_TASK PROMPT_: Take the lines below from the first through the one that contains "kunnen worden gemultiplext." and copy them exactly.
BEGIN
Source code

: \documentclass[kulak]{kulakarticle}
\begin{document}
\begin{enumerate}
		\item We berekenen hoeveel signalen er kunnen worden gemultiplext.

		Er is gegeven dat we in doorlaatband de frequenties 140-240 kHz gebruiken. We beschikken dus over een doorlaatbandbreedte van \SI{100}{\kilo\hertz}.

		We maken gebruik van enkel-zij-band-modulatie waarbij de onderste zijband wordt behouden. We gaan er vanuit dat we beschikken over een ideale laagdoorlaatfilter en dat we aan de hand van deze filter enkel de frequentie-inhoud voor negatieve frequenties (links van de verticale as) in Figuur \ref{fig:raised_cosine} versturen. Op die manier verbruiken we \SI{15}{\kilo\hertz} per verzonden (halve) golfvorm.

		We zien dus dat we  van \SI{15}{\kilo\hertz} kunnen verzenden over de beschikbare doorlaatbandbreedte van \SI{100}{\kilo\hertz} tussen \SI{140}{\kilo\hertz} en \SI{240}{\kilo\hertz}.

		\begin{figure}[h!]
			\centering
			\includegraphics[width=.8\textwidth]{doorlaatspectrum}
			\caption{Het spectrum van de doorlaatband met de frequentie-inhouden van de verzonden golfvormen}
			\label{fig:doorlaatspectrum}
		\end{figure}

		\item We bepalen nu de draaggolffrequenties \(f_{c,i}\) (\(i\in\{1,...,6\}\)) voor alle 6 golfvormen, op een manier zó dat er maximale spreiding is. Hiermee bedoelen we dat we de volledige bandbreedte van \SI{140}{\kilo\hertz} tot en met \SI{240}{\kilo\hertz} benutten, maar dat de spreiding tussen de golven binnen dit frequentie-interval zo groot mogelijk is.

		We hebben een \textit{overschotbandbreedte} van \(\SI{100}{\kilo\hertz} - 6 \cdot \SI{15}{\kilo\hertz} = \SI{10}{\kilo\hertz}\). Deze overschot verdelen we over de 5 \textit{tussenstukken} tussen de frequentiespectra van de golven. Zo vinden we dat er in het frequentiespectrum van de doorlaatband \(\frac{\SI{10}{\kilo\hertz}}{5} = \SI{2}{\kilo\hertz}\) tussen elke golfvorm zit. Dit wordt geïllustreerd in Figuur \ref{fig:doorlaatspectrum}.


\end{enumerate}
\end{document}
END
_PROBLEM SOLUTION_:
Source code

: \documentclass[kulak]{kulakarticle}
\begin{document}
\begin{enumerate}
		\item We berekenen hoeveel signalen er kunnen worden gemultiplext.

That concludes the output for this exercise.